Rabbi Salkin spoke recently at a dedication of a Yom HaShoah menorah being placed permanently at the Seminary of the Immaculate Conception in Huntington.
Last week, Pope John Paul II and a delegation of American cardinals grappled with the Church’s national priest sexual abuse scandal. The meeting resulted in what some were calling a mixed message: A "zero-tolerance" policy toward new offenses but a less-clear approach to those guilty of a few past offenses.
Observers are looking to the Dallas meeting to resolve the two messages.
Rabbi Salkin, who holds a doctor of ministry degree from Princeton Theological Seminary, said, "because there were Catholic priests in [the Princeton] program, we had some very heartfelt discussion of celibacy. While it is clearly something outside the boundaries of Jewish practice, I came to understand the sacrifices involved in this choice."

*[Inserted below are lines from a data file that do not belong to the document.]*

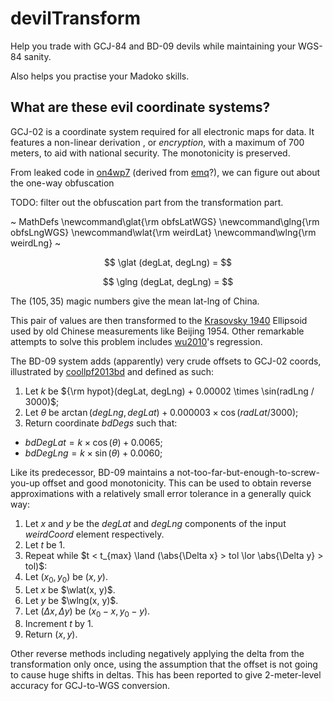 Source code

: devilTransform
==============

Help you trade with GCJ-84 and BD-09 devils while maintaining your WGS-84 sanity.

Also helps you practise your Madoko skills.


What are these evil coordinate systems?
---------------------------------------

GCJ-02 is a coordinate system required for all electronic maps for data. It features
a non-linear derivation , or *encryption*, with a maximum of 700 meters, to aid with
national security. The monotonicity is preserved.

From leaked code in [on4wp7] (derived from [emq]?), we can figure out about the one-way
obfuscation

TODO: filter out the obfuscation part from the transformation part.

~ MathDefs
\newcommand\glat{\rm obfsLatWGS}
\newcommand\glng{\rm obfsLngWGS}
\newcommand\wlat{\rm weirdLat}
\newcommand\wlng{\rm weirdLng}
~ 

$$
\glat (degLat, degLng) = 
$$

$$
\glng (degLat, degLng) = 
$$

The $(105, 35)$ magic numbers give the mean lat-lng of China.

This pair of values are then transformed to the [Krasovsky 1940][sk42] Ellipsoid used
by old Chinese measurements like Beijing 1954. Other remarkable attempts to solve this
problem includes [wu2010]'s regression.

The BD-09 system adds (apparently) very crude offsets to GCJ-02 coords, illustrated by
[coollpf2013bd] and defined as such:

1. Let $k$ be ${\rm hypot}(degLat, degLng) + 0.00002 \times \sin(radLng / 3000)$;
2. Let $\theta$ be $\arctan(degLng, degLat) + 0.000003 \times \cos(radLat / 3000)$;
3. Return coordinate $bdDegs$ such that:
  - $bdDegLat = k \times \cos(\theta) + 0.0065$;
  - $bdDegLng = k \times \sin(\theta) + 0.0060$;

Like its predecessor, BD-09 maintains a not-too-far-but-enough-to-screw-you-up offset
and good monotonicity. This can be used to obtain reverse approximations with a
relatively small error tolerance in a generally quick way:

1. Let $x$ and $y$ be the $degLat$ and $degLng$ components of the input $weirdCoord$
  element respectively.
2. Let $t$ be $1$.
3. Repeat while $t < t_{max} \land (\abs{\Delta x} > tol \lor \abs{\Delta y} > tol)$:
  1. Let $(x_0, y_0)$ be $(x,y)$.
  2. Let $x$ be $\wlat(x, y)$.
  3. Let $y$ be $\wlng(x, y)$.
  4. Let $(\Delta x, \Delta y)$ be $(x_0 - x, y_0 - y)$.
  4. Increment $t$ by $1$.
4. Return $(x, y)$.

Other reverse methods including negatively applying the delta from the transformation
only once, using the assumption that the offset is not going to cause huge shifts in deltas. This has been reported to give 2-meter-level accuracy for GCJ-to-WGS conversion.

  [coollpf2013bd]: http://blog.csdn.net/coolypf/article/details/8569813
  [wu2010]: https://wuyongzheng.github.io/china-map-deviation/paper.html
  [sk42]: https://en.wikipedia.org/wiki/SK-42_reference_system
  [emq]: https://emq.googlecode.com/svn/emq/src/Algorithm/Coords/Converter.java
  [on4wp7]: https://on4wp7.codeplex.com/SourceControl/changeset/view/21483#353936
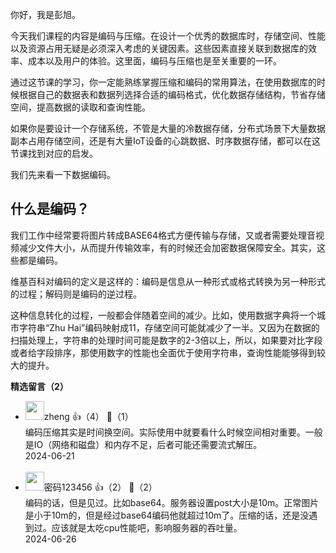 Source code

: 你好，我是彭旭。

今天我们课程的内容是编码与压缩。在设计一个优秀的数据库时，存储空间、性能以及资源占用无疑是必须深入考虑的关键因素。这些因素直接关联到数据库的效率、成本以及用户的体验。这里面，编码与压缩也是至关重要的一环。

通过这节课的学习，你一定能熟练掌握压缩和编码的常用算法，在使用数据库的时候根据自己的数据表和数据列选择合适的编码格式，优化数据存储结构，节省存储空间，提高数据的读取和查询性能。

如果你是要设计一个存储系统，不管是大量的冷数据存储，分布式场景下大量数据副本占用存储空间，还是有大量IoT设备的心跳数据、时序数据存储，都可以在这节课找到对应的启发。

我们先来看一下数据编码。

## 什么是编码？

我们工作中经常要将图片转成BASE64格式方便传输与存储，又或者需要处理音视频减少文件大小，从而提升传输效率，有的时候还会加密数据保障安全。其实，这些都是编码。

维基百科对编码的定义是这样的：编码是信息从一种形式或格式转换为另一种形式的过程；解码则是编码的逆过程。

这种信息转化的过程，一般都会伴随着空间的减少。比如，使用数据字典将一个城市字符串“Zhu Hai”编码映射成11，存储空间可能就减少了一半。又因为在数据的扫描处理上，字符串的处理时间可能是数字的2-3倍以上，所以，如果要对比字段或者给字段排序，那使用数字的性能也全面优于使用字符串，查询性能能够得到较大的提升。
<div><strong>精选留言（2）</strong></div><ul>
<li><img src="https://static001.geekbang.org/account/avatar/00/15/6f/65/26f998b2.jpg" width="30px"><span>zheng</span> 👍（4） 💬（1）<div>编码压缩其实是时间换空间。实际使用中就要看什么时候空间相对重要。一般是IO（网络和磁盘）和内存不足，后者可能还需要流式解压。</div>2024-06-21</li><br/><li><img src="https://static001.geekbang.org/account/avatar/00/11/30/c1/2dde6700.jpg" width="30px"><span>密码123456</span> 👍（2） 💬（2）<div>编码的话，但是见过。比如base64。服务器设置post大小是10m。正常图片是小于10m的，但是经过base64编码他就超过10m了。压缩的话，还是没遇到过。应该就是太吃cpu性能吧，影响服务器的吞吐量。</div>2024-06-26</li><br/>
</ul> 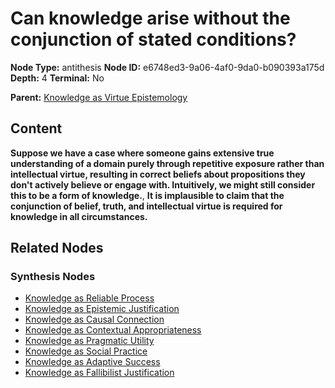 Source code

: # Can knowledge arise without the conjunction of stated conditions?

**Node Type:** antithesis
**Node ID:** e6748ed3-9a06-4af0-9da0-b090393a175d
**Depth:** 4
**Terminal:** No

**Parent:** [Knowledge as Virtue Epistemology](knowledge-as-virtue-epistemology-synthesis-22c3d5b9-6da4-444e-8f7f-f36a059b07d4.md)

## Content

**Suppose we have a case where someone gains extensive true understanding of a domain purely through repetitive exposure rather than intellectual virtue, resulting in correct beliefs about propositions they don't actively believe or engage with. Intuitively, we might still consider this to be a form of knowledge.**, **It is implausible to claim that the conjunction of belief, truth, and intellectual virtue is required for knowledge in all circumstances.**

## Related Nodes

### Synthesis Nodes

- [Knowledge as Reliable Process](knowledge-as-reliable-process-synthesis-95dee0bc-c757-4a43-bbf4-7f9ebdd8035c.md)
- [Knowledge as Epistemic Justification](knowledge-as-epistemic-justification-synthesis-7a8e1fa6-fb03-4d75-a028-4bc5145a578b.md)
- [Knowledge as Causal Connection](knowledge-as-causal-connection-synthesis-c17e8aa3-8664-4529-8a97-0d7fdc04abff.md)
- [Knowledge as Contextual Appropriateness](knowledge-as-contextual-appropriateness-synthesis-d43e8fd7-1c03-42d8-96d8-1e96bca2cdb2.md)
- [Knowledge as Pragmatic Utility](knowledge-as-pragmatic-utility-synthesis-0f9a9697-08c1-4459-b01e-feae0ecc2fe7.md)
- [Knowledge as Social Practice](knowledge-as-social-practice-synthesis-ebbdde91-3842-46ea-8420-c3e37c85406c.md)
- [Knowledge as Adaptive Success](knowledge-as-adaptive-success-synthesis-c73cc93f-416d-4e6a-afd9-09b74d13841f.md)
- [Knowledge as Fallibilist Justification](knowledge-as-fallibilist-justification-synthesis-c398488a-7518-495d-82d4-ab664ab51124.md)
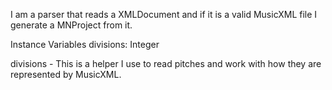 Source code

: I am a parser that reads a XMLDocument and if it is a valid MusicXML file I generate a MNProject from it.

Instance Variables
	divisions:		Integer

divisions
	- This is a helper I use to read pitches and work with how they are represented by MusicXML.
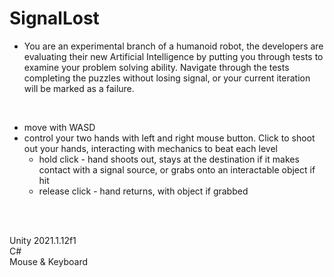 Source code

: # SignalLost

- You are an experimental branch of a humanoid robot, the developers are evaluating their new Artificial Intelligence by putting you through tests to examine your problem solving ability. Navigate through the tests completing the puzzles without losing signal, or your current iteration will be marked as a failure.

<br />

- move with WASD
- control your two hands with left and right mouse button. Click to shoot out your hands, interacting with mechanics to beat each level
  - hold click - hand shoots out, stays at the destination if it makes contact with a signal source, or grabs onto an interactable object if hit
  - release click - hand returns, with object if grabbed

<br />
<br />

Unity 2021.1.12f1
<br />
C#
<br />
Mouse & Keyboard
<br />

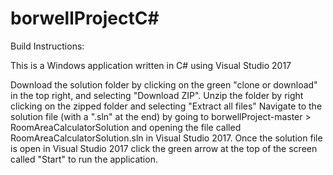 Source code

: # borwellProjectC#

Build Instructions:

This is a Windows application written in C# using Visual Studio 2017

Download the solution folder by clicking on the green "clone or download" in the top right, and selecting "Download ZIP".
Unzip the folder by right clicking on the zipped folder and selecting "Extract all files"
Navigate to the solution file (with a ".sln" at the end) by going to borwellProject-master > RoomAreaCalculatorSolution and opening the file called RoomAreaCalculatorSolution.sln in Visual Studio 2017.
Once the solution file is open in Visual Studio 2017 click the green arrow at the top of the screen called "Start" to run the application.
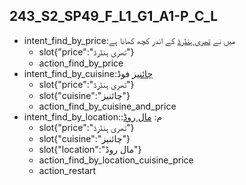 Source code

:## 243_S2_SP49_F_L1_G1_A1-P_C_L
* intent_find_by_price:میں نے [تھری ہنڈرڈ](price) کے اندر کچھ کھانا ہے
	- slot{"price":"تھری ہنڈرڈ"}
	- action_find_by_price
* intent_find_by_cuisine:[چائنیز](cuisine) فوڈ
	- slot{"price":"تھری ہنڈرڈ"}
	- slot{"cuisine":"چائنیز"}
	- action_find_by_cuisine_and_price
* intent_find_by_location::م: [مال روڈ](location)
	- slot{"price":"تھری ہنڈرڈ"}
	- slot{"cuisine":"چائنیز"}
	- slot{"location":"مال روڈ"}
	- action_find_by_location_cuisine_price
	- action_restart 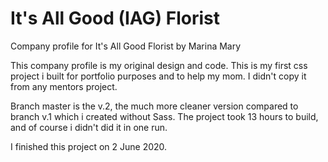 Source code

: # It's All Good (IAG) Florist
Company profile for It's All Good Florist by Marina Mary

This company profile is my original design and code. This is my first css project i built for portfolio purposes and
to help my mom. I didn't copy it from any mentors project.

Branch master is the v.2, the much more cleaner version compared to branch v.1  which i created without Sass.
The project took 13 hours to build, and of course i didn't did it in one run.

I finished this project on 2 June 2020.
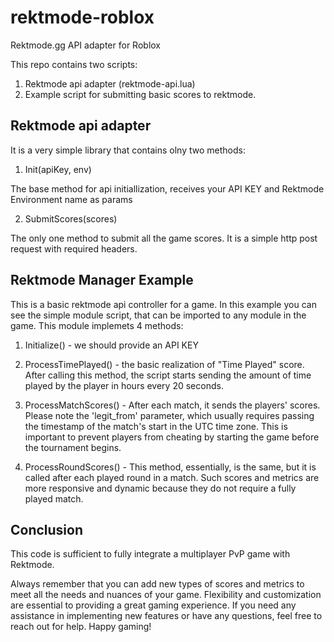 # rektmode-roblox
Rektmode.gg API adapter for Roblox

This repo contains two scripts:

1. Rektmode api adapter (rektmode-api.lua)
2. Example script for submitting basic scores to rektmode.

## Rektmode api adapter 

It is a very simple library that contains olny two methods:

1. Init(apiKey, env) 

The base method for api initiallization, receives your API KEY and Rektmode Environment name as params

2. SubmitScores(scores)

The only one method to submit all the game scores. It is a simple http post request with required headers.

## Rektmode Manager Example

This is a basic rektmode api controller for a game. 
In this example you can see the simple module script, that can be imported to any module in the game.
This module implemets 4 methods:

1. Initialize() - we should provide an API KEY

2. ProcessTimePlayed() - the basic realization of "Time Played" score. After calling this method, the script starts sending the amount of time played by the player in hours every 20 seconds.

3. ProcessMatchScores() - After each match, it sends the players' scores. Please note the 'legit_from' parameter, which usually requires passing the timestamp of the match's start in the UTC time zone. This is important to prevent players from cheating by starting the game before the tournament begins.

4. ProcessRoundScores() - This method, essentially, is the same, but it is called after each played round in a match. Such scores and metrics are more responsive and dynamic because they do not require a fully played match.

## Conclusion
This code is sufficient to fully integrate a multiplayer PvP game with Rektmode.

Always remember that you can add new types of scores and metrics to meet all the needs and nuances of your game. Flexibility and customization are essential to providing a great gaming experience. If you need any assistance in implementing new features or have any questions, feel free to reach out for help. Happy gaming!
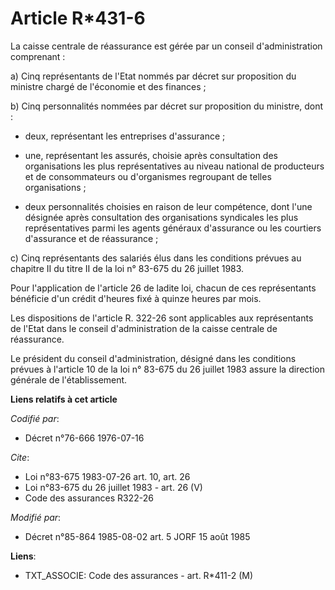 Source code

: # Article R*431-6

La caisse centrale de réassurance est gérée par un conseil d'administration comprenant :

a) Cinq représentants de l'Etat nommés par décret sur proposition du ministre chargé de l'économie et des finances ;

b) Cinq personnalités nommées par décret sur proposition du ministre, dont :

- deux, représentant les entreprises d'assurance ;

- une, représentant les assurés, choisie après consultation des organisations les plus représentatives au niveau national de
producteurs et de consommateurs ou d'organismes regroupant de telles organisations ;

- deux personnalités choisies en raison de leur compétence, dont l'une désignée après consultation des organisations
syndicales les plus représentatives parmi les agents généraux d'assurance ou les courtiers d'assurance et de réassurance ;

c) Cinq représentants des salariés élus dans les conditions prévues au chapitre II du titre II de la loi n° 83-675 du 26
juillet 1983.

Pour l'application de l'article 26 de ladite loi, chacun de ces représentants bénéficie d'un crédit d'heures fixé à quinze
heures par mois.

Les dispositions de l'article R. 322-26 sont applicables aux représentants de l'Etat dans le conseil d'administration de la
caisse centrale de réassurance.

Le président du conseil d'administration, désigné dans les conditions prévues à l'article 10 de la loi n° 83-675 du 26
juillet 1983 assure la direction générale de l'établissement.

**Liens relatifs à cet article**

_Codifié par_:

  - Décret n°76-666 1976-07-16

_Cite_:

  - Loi n°83-675 1983-07-26 art. 10, art. 26
  - Loi n°83-675 du 26 juillet 1983 - art. 26 (V)
  - Code des assurances R322-26

_Modifié par_:

  - Décret n°85-864 1985-08-02 art. 5 JORF 15 août 1985

**Liens**:

  - TXT_ASSOCIE: Code des assurances - art. R*411-2 (M)
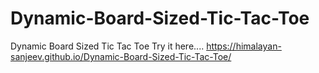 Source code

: # Dynamic-Board-Sized-Tic-Tac-Toe
Dynamic Board Sized Tic Tac Toe
Try it here....
https://himalayan-sanjeev.github.io/Dynamic-Board-Sized-Tic-Tac-Toe/
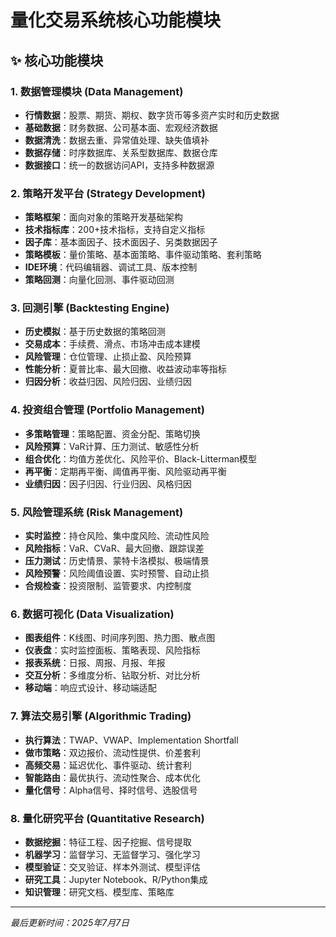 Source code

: # 量化交易系统核心功能模块

## ✨ 核心功能模块

### 1. 数据管理模块 (Data Management)
- **行情数据**：股票、期货、期权、数字货币等多资产实时和历史数据
- **基础数据**：财务数据、公司基本面、宏观经济数据
- **数据清洗**：数据去重、异常值处理、缺失值填补
- **数据存储**：时序数据库、关系型数据库、数据仓库
- **数据接口**：统一的数据访问API，支持多种数据源

### 2. 策略开发平台 (Strategy Development)
- **策略框架**：面向对象的策略开发基础架构
- **技术指标库**：200+技术指标，支持自定义指标
- **因子库**：基本面因子、技术面因子、另类数据因子
- **策略模板**：量价策略、基本面策略、事件驱动策略、套利策略
- **IDE环境**：代码编辑器、调试工具、版本控制
- **策略回测**：向量化回测、事件驱动回测

### 3. 回测引擎 (Backtesting Engine)
- **历史模拟**：基于历史数据的策略回测
- **交易成本**：手续费、滑点、市场冲击成本建模
- **风险管理**：仓位管理、止损止盈、风险预算
- **性能分析**：夏普比率、最大回撤、收益波动率等指标
- **归因分析**：收益归因、风险归因、业绩归因

### 4. 投资组合管理 (Portfolio Management)
- **多策略管理**：策略配置、资金分配、策略切换
- **风险预算**：VaR计算、压力测试、敏感性分析
- **组合优化**：均值方差优化、风险平价、Black-Litterman模型
- **再平衡**：定期再平衡、阈值再平衡、风险驱动再平衡
- **业绩归因**：因子归因、行业归因、风格归因

### 5. 风险管理系统 (Risk Management)
- **实时监控**：持仓风险、集中度风险、流动性风险
- **风险指标**：VaR、CVaR、最大回撤、跟踪误差
- **压力测试**：历史情景、蒙特卡洛模拟、极端情景
- **风险预警**：风险阈值设置、实时预警、自动止损
- **合规检查**：投资限制、监管要求、内控制度

### 6. 数据可视化 (Data Visualization)
- **图表组件**：K线图、时间序列图、热力图、散点图
- **仪表盘**：实时监控面板、策略表现、风险指标
- **报表系统**：日报、周报、月报、年报
- **交互分析**：多维度分析、钻取分析、对比分析
- **移动端**：响应式设计、移动端适配

### 7. 算法交易引擎 (Algorithmic Trading)
- **执行算法**：TWAP、VWAP、Implementation Shortfall
- **做市策略**：双边报价、流动性提供、价差套利
- **高频交易**：延迟优化、事件驱动、统计套利
- **智能路由**：最优执行、流动性聚合、成本优化
- **量化信号**：Alpha信号、择时信号、选股信号

### 8. 量化研究平台 (Quantitative Research)
- **数据挖掘**：特征工程、因子挖掘、信号提取
- **机器学习**：监督学习、无监督学习、强化学习
- **模型验证**：交叉验证、样本外测试、模型评估
- **研究工具**：Jupyter Notebook、R/Python集成
- **知识管理**：研究文档、模型库、策略库

---

*最后更新时间：2025年7月7日*
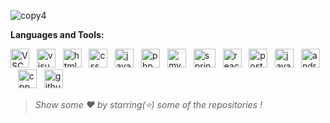 ![copy4](https://user-images.githubusercontent.com/37544078/111061018-2049d500-84c7-11eb-98f9-5d09fc588fe6.png)

**Languages and Tools:**

<p align="left"><img height="30" width="30" alt="VSCode" src="https://user-images.githubusercontent.com/37544078/111061689-a287c880-84ca-11eb-96c7-a100940f48da.png" 
/>&nbsp;&nbsp;&nbsp;<img height="30" width="30" alt="visualstudio" src="https://user-images.githubusercontent.com/37544078/111062331-36a75f00-84ce-11eb-9046-eb33e16dabc6.png"     
/>&nbsp;&nbsp;&nbsp;<img height="30" width="30" alt="html" src="https://user-images.githubusercontent.com/37544078/111061849-5721ea00-84cb-11eb-9bea-3f5f146ceb8d.png"
/>&nbsp;&nbsp;&nbsp;<img height="30" width="30" alt="css" src="https://user-images.githubusercontent.com/37544078/111061890-951f0e00-84cb-11eb-9885-6332ebb216fc.png" 
/>&nbsp;&nbsp;&nbsp;<img height="30" width="30" alt="javascript" src="https://user-images.githubusercontent.com/37544078/111061919-bd0e7180-84cb-11eb-84cb-8ad3aab3405c.png" 
/>&nbsp;&nbsp;&nbsp;<img height="30" width="30" alt="php" src="https://user-images.githubusercontent.com/37544078/111062005-5473c480-84cc-11eb-93c4-330e499ba890.png"
/>&nbsp;&nbsp;&nbsp;<img height="30" width="30" alt="mysql" src="https://user-images.githubusercontent.com/37544078/111062039-87b65380-84cc-11eb-8789-ce669f6968c3.png"
/>&nbsp;&nbsp;&nbsp;<img height="30" width="35" alt="springboot" src="https://user-images.githubusercontent.com/37544078/111062083-cd731c00-84cc-11eb-9af2-9f2356088b97.png"
/>&nbsp;&nbsp;&nbsp;<img height="30" width="30" alt="react" src="https://user-images.githubusercontent.com/37544078/111062104-e7146380-84cc-11eb-9e9f-fa9c2b5cf506.png"
/>&nbsp;&nbsp;&nbsp;<img height="30" width="30" alt="postman" src="https://user-images.githubusercontent.com/37544078/111062137-20e56a00-84cd-11eb-9b41-d12f6c281959.png"
/>&nbsp;&nbsp;&nbsp;<img height="30" width="30" alt="java" src="https://user-images.githubusercontent.com/37544078/111062171-55f1bc80-84cd-11eb-9922-a193bdc75555.png"
/>&nbsp;&nbsp;&nbsp;<img height="30" width="30" alt="androidstudio" src="https://user-images.githubusercontent.com/37544078/111062240-b08b1880-84cd-11eb-9771-e7acec22a2bc.png"
/>&nbsp;&nbsp;&nbsp;<img height="30" width="30" alt="cpp" src="https://user-images.githubusercontent.com/37544078/111062270-d87a7c00-84cd-11eb-8fce-338d1e07e0ce.png"
/>&nbsp;&nbsp;&nbsp;<img height="30" width="30" alt="github" src="https://user-images.githubusercontent.com/37544078/111062392-7ec68180-84ce-11eb-8ed4-cbc1298fd8d0.png"
/>&nbsp;&nbsp;&nbsp;</p>


> *Show some ❤️ by starring(⭐) some of the repositories !*



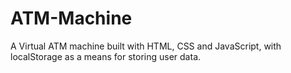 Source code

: # ATM-Machine
A Virtual ATM machine built with HTML, CSS and JavaScript, with localStorage as a means for storing user data.
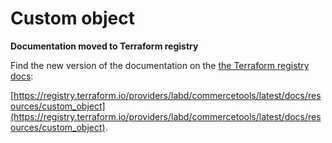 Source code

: # Custom object

**Documentation moved to Terraform registry**

Find the new version of the documentation on the [the Terraform registry docs](https://registry.terraform.io/providers/labd/commercetools/latest/docs/resources/custom_object):

 [https://registry.terraform.io/providers/labd/commercetools/latest/docs/resources/custom_object](https://registry.terraform.io/providers/labd/commercetools/latest/docs/resources/custom_object).
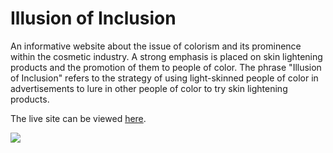 # Illusion of Inclusion
An informative website about the issue of colorism and its prominence within the cosmetic industry. A strong emphasis is placed on skin lightening products and the promotion of them to people of color. The phrase "Illusion of Inclusion" refers to the strategy of using light-skinned people of color in advertisements to lure in other people of color to try skin lightening products.

The live site can be viewed [here](https://kathvsn.github.io/Illusion-of-Inclusion/).

![](https://i.imgur.com/HS2l9uU.png)
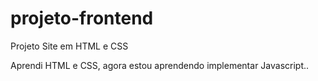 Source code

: # projeto-frontend
 Projeto Site em HTML e CSS

Aprendi HTML e CSS, agora estou aprendendo implementar 
Javascript.. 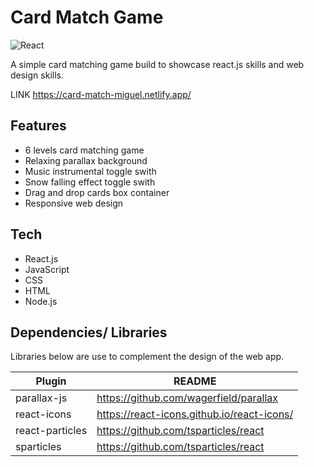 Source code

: # Card Match Game
![React](https://img.shields.io/badge/react-%2320232a.svg?style=for-the-badge&logo=react&logoColor=%2361DAFB)

A simple card matching game build to showcase react.js skills and web design skills.

LINK
https://card-match-miguel.netlify.app/

## Features

- 6 levels card matching game
- Relaxing parallax background
- Music instrumental toggle swith 
- Snow falling effect toggle swith 
- Drag and drop cards box container
- Responsive web design

## Tech

- React.js
- JavaScript
- CSS
- HTML
- Node.js

## Dependencies/ Libraries

Libraries below are use to complement the design of the web app.

| Plugin | README |
| ------ | ------ |
| parallax-js | https://github.com/wagerfield/parallax |
| react-icons | https://react-icons.github.io/react-icons/ |
| react-particles | https://github.com/tsparticles/react |
| sparticles | https://github.com/tsparticles/react |

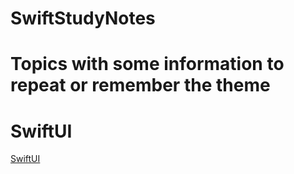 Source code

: # SwiftStudyNotes
# Topics with some information to repeat or remember the theme
# SwiftUI
[SwiftUI](https://github.com/GnuriaN/format-README#SwiftUI)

Rabbi Salkin said "the issue goes beyond pedophilia. On its basic level, it revolves around transference and counter-transference of power," which he defined as when a congregant relates to the pastor in a way that inappropriately replicates other relationships in the congregant’s life, or when the pastor inappropriately plays out a relationship from somewhere else in his life."
He said the issue crosses religions, and clerics of all faiths could benefit by tackling the issue together.